• _WHAT THIS TASK INVOLVES_:
Using the data that follows, say how many lines contain the word "situation", giving the number by itself.

Data extracted from a collection

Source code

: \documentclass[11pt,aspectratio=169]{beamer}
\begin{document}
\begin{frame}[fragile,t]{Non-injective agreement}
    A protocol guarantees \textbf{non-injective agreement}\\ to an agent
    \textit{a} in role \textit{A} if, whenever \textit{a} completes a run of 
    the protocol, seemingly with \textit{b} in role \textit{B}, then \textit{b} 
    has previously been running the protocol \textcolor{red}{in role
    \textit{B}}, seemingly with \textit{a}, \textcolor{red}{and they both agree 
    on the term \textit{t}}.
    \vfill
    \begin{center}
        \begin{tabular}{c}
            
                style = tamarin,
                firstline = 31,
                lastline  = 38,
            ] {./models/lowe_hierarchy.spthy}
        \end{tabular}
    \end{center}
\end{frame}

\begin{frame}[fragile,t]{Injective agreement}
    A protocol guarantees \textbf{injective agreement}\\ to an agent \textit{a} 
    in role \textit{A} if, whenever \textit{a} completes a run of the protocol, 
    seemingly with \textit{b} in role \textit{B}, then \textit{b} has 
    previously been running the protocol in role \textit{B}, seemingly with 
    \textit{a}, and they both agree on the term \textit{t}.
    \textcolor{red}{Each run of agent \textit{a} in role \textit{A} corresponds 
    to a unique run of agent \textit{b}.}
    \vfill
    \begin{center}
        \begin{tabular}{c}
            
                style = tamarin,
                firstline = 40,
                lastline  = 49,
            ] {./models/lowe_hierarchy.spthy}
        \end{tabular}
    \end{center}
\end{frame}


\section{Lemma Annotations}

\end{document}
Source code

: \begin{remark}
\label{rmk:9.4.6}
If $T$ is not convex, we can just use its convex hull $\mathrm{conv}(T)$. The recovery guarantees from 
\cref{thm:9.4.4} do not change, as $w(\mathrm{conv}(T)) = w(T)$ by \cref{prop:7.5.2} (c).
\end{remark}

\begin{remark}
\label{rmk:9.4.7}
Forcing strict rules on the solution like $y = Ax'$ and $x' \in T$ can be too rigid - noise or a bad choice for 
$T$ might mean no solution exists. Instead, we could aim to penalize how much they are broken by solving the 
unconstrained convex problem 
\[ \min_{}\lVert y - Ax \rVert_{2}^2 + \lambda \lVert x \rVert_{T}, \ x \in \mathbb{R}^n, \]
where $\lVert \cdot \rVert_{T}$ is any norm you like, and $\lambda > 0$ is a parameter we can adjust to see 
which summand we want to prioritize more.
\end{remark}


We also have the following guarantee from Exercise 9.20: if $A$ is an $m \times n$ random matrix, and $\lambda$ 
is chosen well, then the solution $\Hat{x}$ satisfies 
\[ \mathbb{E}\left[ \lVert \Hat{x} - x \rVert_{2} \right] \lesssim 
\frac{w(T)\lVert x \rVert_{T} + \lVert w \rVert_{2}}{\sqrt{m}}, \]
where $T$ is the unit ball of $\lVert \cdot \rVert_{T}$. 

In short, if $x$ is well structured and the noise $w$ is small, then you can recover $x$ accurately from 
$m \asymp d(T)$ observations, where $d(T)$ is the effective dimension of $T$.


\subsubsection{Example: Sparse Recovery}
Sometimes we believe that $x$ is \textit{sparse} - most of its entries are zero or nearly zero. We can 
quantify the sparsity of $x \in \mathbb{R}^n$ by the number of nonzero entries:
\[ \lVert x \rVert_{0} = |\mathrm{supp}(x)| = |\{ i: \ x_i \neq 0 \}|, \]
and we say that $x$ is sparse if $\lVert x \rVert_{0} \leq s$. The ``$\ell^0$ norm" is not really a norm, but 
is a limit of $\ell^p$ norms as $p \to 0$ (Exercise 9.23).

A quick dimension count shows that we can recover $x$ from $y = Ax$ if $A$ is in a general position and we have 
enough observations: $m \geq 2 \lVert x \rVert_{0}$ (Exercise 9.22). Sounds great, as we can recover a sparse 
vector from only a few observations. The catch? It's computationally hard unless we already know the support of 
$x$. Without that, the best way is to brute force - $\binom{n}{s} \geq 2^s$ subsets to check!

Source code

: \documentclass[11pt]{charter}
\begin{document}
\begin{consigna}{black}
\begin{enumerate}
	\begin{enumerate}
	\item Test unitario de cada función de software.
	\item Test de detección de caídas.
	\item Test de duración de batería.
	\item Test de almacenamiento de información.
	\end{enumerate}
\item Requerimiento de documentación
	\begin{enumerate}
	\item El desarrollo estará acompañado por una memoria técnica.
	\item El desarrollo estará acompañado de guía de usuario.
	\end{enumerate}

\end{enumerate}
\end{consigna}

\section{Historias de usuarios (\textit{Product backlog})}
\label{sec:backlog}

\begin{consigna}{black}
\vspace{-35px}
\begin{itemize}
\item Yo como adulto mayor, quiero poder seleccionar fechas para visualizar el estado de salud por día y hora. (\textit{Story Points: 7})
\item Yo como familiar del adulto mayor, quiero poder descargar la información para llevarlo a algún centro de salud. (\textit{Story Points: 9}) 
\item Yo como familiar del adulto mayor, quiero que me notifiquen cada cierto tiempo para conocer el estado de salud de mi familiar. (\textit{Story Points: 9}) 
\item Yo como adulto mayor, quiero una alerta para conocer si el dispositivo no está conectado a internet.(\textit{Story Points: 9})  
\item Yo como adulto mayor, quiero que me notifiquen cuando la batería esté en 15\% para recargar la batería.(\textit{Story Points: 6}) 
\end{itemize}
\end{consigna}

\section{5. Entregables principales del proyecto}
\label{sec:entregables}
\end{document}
* * *
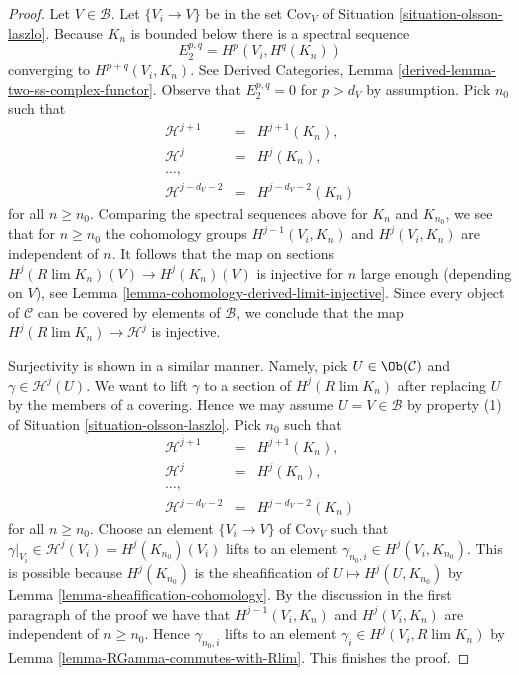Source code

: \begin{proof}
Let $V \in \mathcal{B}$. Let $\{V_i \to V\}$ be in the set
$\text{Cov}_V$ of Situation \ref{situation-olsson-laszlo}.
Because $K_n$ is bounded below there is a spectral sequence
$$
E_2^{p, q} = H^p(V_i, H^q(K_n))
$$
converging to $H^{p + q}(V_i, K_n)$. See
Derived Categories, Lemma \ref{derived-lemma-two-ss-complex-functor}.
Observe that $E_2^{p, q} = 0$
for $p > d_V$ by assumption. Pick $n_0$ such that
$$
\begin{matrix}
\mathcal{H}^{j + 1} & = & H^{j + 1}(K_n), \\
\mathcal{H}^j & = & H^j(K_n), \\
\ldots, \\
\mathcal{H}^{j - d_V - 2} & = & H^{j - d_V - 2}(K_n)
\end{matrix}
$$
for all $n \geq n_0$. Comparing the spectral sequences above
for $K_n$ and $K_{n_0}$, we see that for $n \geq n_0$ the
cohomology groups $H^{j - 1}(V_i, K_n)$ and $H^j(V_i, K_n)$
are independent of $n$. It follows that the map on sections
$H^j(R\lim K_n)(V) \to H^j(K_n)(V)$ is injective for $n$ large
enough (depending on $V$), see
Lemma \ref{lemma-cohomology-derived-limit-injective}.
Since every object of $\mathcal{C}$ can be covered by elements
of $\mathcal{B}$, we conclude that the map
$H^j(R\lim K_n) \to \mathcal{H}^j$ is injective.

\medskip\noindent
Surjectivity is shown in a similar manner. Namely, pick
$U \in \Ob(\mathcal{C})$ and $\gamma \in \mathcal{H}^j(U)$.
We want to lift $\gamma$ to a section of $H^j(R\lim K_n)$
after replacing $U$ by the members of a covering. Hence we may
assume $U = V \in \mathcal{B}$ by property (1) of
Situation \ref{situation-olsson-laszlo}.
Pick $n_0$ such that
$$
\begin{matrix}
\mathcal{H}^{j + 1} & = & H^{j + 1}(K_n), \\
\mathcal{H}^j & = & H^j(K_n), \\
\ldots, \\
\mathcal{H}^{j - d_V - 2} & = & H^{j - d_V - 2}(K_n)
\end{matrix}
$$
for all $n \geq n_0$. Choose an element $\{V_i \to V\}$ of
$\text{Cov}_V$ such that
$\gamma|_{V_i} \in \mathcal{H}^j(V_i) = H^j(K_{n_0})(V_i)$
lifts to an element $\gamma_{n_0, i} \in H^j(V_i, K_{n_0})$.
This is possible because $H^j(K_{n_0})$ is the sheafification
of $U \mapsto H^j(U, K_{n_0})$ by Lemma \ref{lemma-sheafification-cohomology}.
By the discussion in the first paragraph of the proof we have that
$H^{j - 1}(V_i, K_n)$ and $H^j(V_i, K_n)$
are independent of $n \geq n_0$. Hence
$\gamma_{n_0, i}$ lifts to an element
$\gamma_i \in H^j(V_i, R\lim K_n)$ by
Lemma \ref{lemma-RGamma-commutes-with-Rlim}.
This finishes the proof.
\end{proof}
...
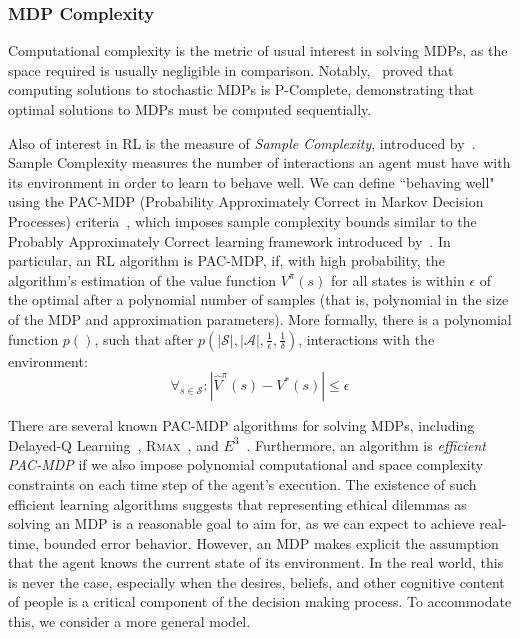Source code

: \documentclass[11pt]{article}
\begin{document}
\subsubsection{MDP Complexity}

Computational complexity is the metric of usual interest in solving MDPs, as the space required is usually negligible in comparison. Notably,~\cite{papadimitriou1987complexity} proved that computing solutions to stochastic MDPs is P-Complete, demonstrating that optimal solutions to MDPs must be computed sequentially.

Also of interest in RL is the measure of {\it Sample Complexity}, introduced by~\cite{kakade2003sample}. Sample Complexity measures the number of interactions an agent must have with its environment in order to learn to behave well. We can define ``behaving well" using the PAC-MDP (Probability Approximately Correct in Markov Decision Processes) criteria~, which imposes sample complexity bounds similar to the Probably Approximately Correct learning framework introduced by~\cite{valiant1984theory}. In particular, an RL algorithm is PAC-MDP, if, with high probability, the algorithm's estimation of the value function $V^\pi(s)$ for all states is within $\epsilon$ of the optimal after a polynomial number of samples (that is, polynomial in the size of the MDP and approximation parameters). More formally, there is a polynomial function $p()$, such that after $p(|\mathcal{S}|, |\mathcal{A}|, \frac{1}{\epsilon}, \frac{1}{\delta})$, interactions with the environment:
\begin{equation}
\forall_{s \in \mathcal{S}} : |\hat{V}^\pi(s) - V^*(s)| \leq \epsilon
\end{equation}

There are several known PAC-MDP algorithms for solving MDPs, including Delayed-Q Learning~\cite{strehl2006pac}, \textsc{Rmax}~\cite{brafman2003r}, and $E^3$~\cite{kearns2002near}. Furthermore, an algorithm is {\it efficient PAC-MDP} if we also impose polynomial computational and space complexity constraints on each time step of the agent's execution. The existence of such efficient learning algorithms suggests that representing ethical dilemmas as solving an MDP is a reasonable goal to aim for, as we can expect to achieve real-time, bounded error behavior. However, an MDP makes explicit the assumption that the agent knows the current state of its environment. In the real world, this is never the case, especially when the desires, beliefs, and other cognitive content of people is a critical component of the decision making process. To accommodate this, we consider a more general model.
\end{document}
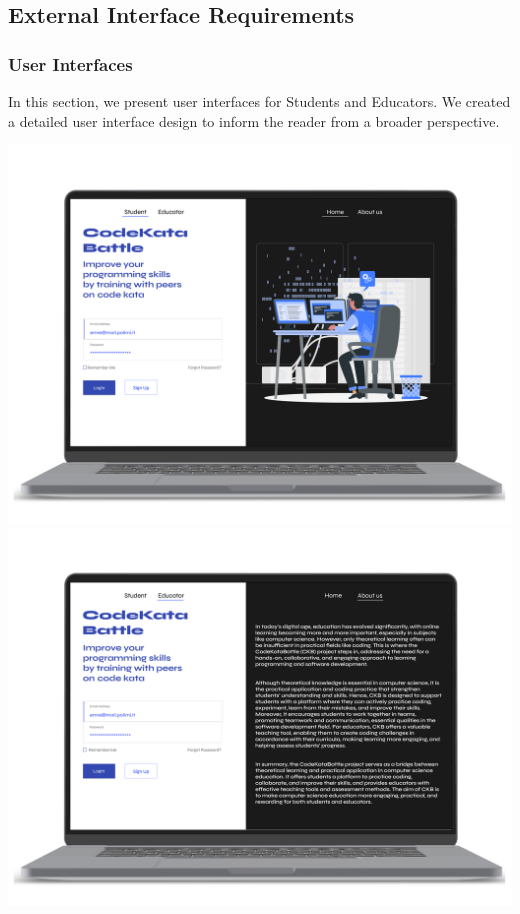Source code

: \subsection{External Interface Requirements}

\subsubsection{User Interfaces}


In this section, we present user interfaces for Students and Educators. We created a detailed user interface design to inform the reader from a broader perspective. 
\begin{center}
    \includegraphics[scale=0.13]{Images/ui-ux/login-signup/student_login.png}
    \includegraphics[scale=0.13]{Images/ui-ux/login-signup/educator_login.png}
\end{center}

• _SOLUTION TO THIS TASK_:
2